Art Offers Access To True Self

French Post-Impressionist Paul Gauguin created innovative, enduring paintings and sculptures set on Tahiti and other Pacific islands, but he had to leave his family to pursue his art.

He also impregnated and abandoned multiple young teens, shattered his ankle in a drunken brawl and at least once was photographed at a party playing the harmonium without pants - an example, psychology researcher Jordan Wylie said, of someone who lived as his true self while neglecting moral obligations and norms.

"Gauguin pushed aside the moral obligations people generally believe are the most important to pursue his art," said Wylie, assistant professor of psychology in the College of Arts and Sciences. "Research consistently finds that everyday people see morality as most central to the true self, but that does not fit well with these eccentric people in the art world."

Nor does it fit well with how everyday people balance morality with other values, Wylie finds in new moral psychology research. In experiments, Wylie and two collaborators - one in psychology and one in philosophy - found that people see a tension between moral pursuits - living a good, just life - and personal authenticity -expressing the truest self. In their own lives, people resolve this tension by investing in a range of pursuits - not just moral but also aesthetic, relational, civic and leisure. Artistic excellence, in particular, offers greater access to one's true self than moral excellence, in part because aesthetic pursuits are seen as less rule-bound.

Their findings, "People Can Find Their True Selves Outside Moral Pursuits," appear in the February 2026 issue of Cognition. Wylie is the corresponding author with co-authors Matthew Lindauer and Ana Gantman of Brooklyn College.

"Thinking about Gauguin and broadly, it doesn't fit that morality - all these rules and obligations - would be the kind of thing which allows people to be their free, truest selves," Wylie said. "Pulling on that thread is exactly what we were trying to do in these studies."

While psychology research generally avoids telling people how to live, empirical literature suggests that most people think that, in theory, the path of moral excellence is the better one to take, Wylie said - what she and collaborators call the moral primacy view.
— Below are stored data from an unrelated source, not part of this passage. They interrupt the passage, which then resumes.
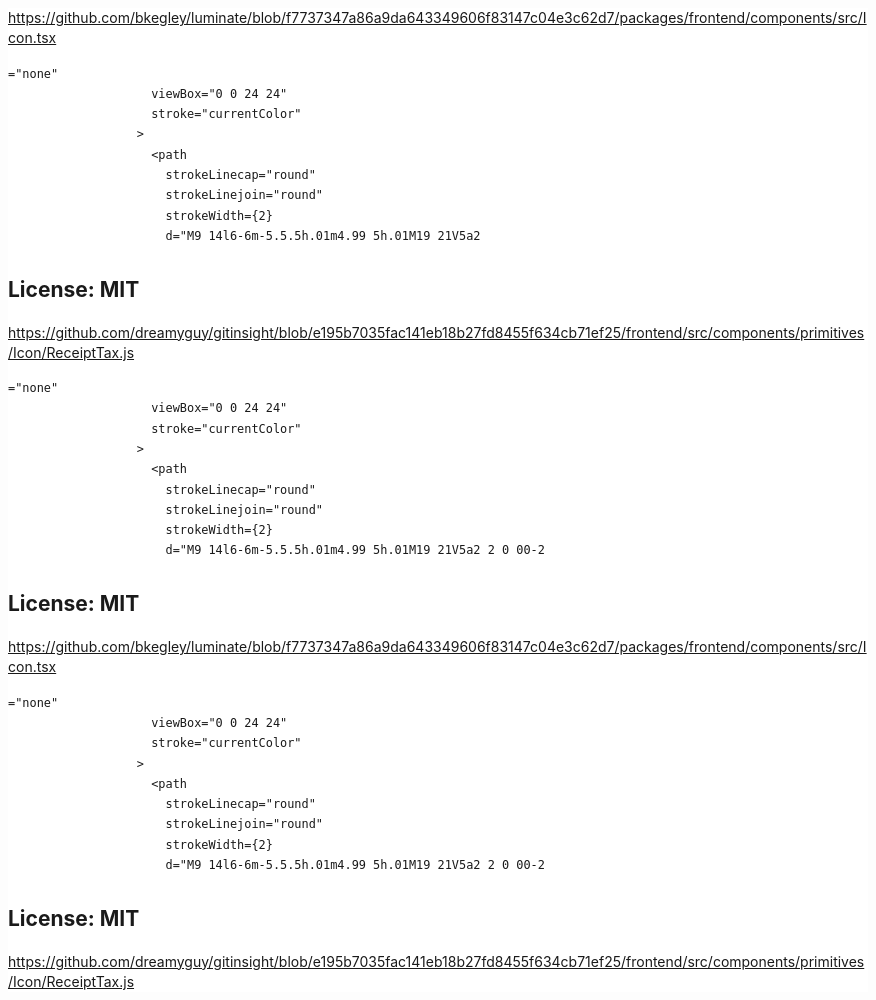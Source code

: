https://github.com/bkegley/luminate/blob/f7737347a86a9da643349606f83147c04e3c62d7/packages/frontend/components/src/Icon.tsx

```
="none"
                    viewBox="0 0 24 24"
                    stroke="currentColor"
                  >
                    <path
                      strokeLinecap="round"
                      strokeLinejoin="round"
                      strokeWidth={2}
                      d="M9 14l6-6m-5.5.5h.01m4.99 5h.01M19 21V5a2
```

## License: MIT

https://github.com/dreamyguy/gitinsight/blob/e195b7035fac141eb18b27fd8455f634cb71ef25/frontend/src/components/primitives/Icon/ReceiptTax.js

```
="none"
                    viewBox="0 0 24 24"
                    stroke="currentColor"
                  >
                    <path
                      strokeLinecap="round"
                      strokeLinejoin="round"
                      strokeWidth={2}
                      d="M9 14l6-6m-5.5.5h.01m4.99 5h.01M19 21V5a2 2 0 00-2
```

## License: MIT

https://github.com/bkegley/luminate/blob/f7737347a86a9da643349606f83147c04e3c62d7/packages/frontend/components/src/Icon.tsx

```
="none"
                    viewBox="0 0 24 24"
                    stroke="currentColor"
                  >
                    <path
                      strokeLinecap="round"
                      strokeLinejoin="round"
                      strokeWidth={2}
                      d="M9 14l6-6m-5.5.5h.01m4.99 5h.01M19 21V5a2 2 0 00-2
```

## License: MIT

https://github.com/dreamyguy/gitinsight/blob/e195b7035fac141eb18b27fd8455f634cb71ef25/frontend/src/components/primitives/Icon/ReceiptTax.js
Some philosophy literature also holds up moral primacy, she said.

But the collaborators wondered: When it comes to making choices for their own lives, do most people really prioritize moral excellence, even at the expense of other interests? Or might they prefer a "value pluralist" approach, including a variety of interests and values?

In one experiment, participants divided a pie chart to represent how much time people would allocate to each of five areas - morality; aesthetics and intellectual pursuits; civic engagement; leisure; and relationships - in an ideal society and in their own lives.

The participants allocated the most time to relationships while morality and aesthetic pursuits received roughly the same amount of time. Civic engagement received the least.

"We were interested in how people would allocate those values and whether morality would take up a larger portion of the pie in relation to the others," Wylie said. It did not.

When asked whether any of those pursuits involved rule-breaking, participants considered aesthetic/intellectual spaces to have more rule-breaking involved than the moral domain. This helped the researchers focus in on the contrast between moral and aesthetic domains in subsequent studies, which pitted a life of moral pursuit directly against a life of artistic pursuit.

Across studies, participants considered hypothetical people who either lost the capacity for art or chose to pursue art excellence. In both cases, artistic change mattered at least as much as moral change for judgments of the true self, showing that "lives devoted exclusively to moral goals may lack the freedom and richness that many find fulfilling," Wylie said.

Instead, people find that artistic pursuits provide one space to break rules and act with autonomy - a key part of living as the true self.

The aesthetic domain is a rich one to contrast with morality, Wylie said. The history of this contrast in philosophy is fruitful because features of these two domains are often at odds with one another - as they were for Gauguin.

"To pursue art often means you can't pursue a moral good, at least not in that moment," she said. "Of course, it's true that over a lifespan, a person can pursue both. Perhaps pursuing excellence across many domains is the key to a fulfilled life."

Support for this study came from the National Science Foundation, the Center for the Science of Moral Understanding and the Professional Staff Congress, City University of New York.

Kate Blackwood is a writer for the College of Arts and Sciences.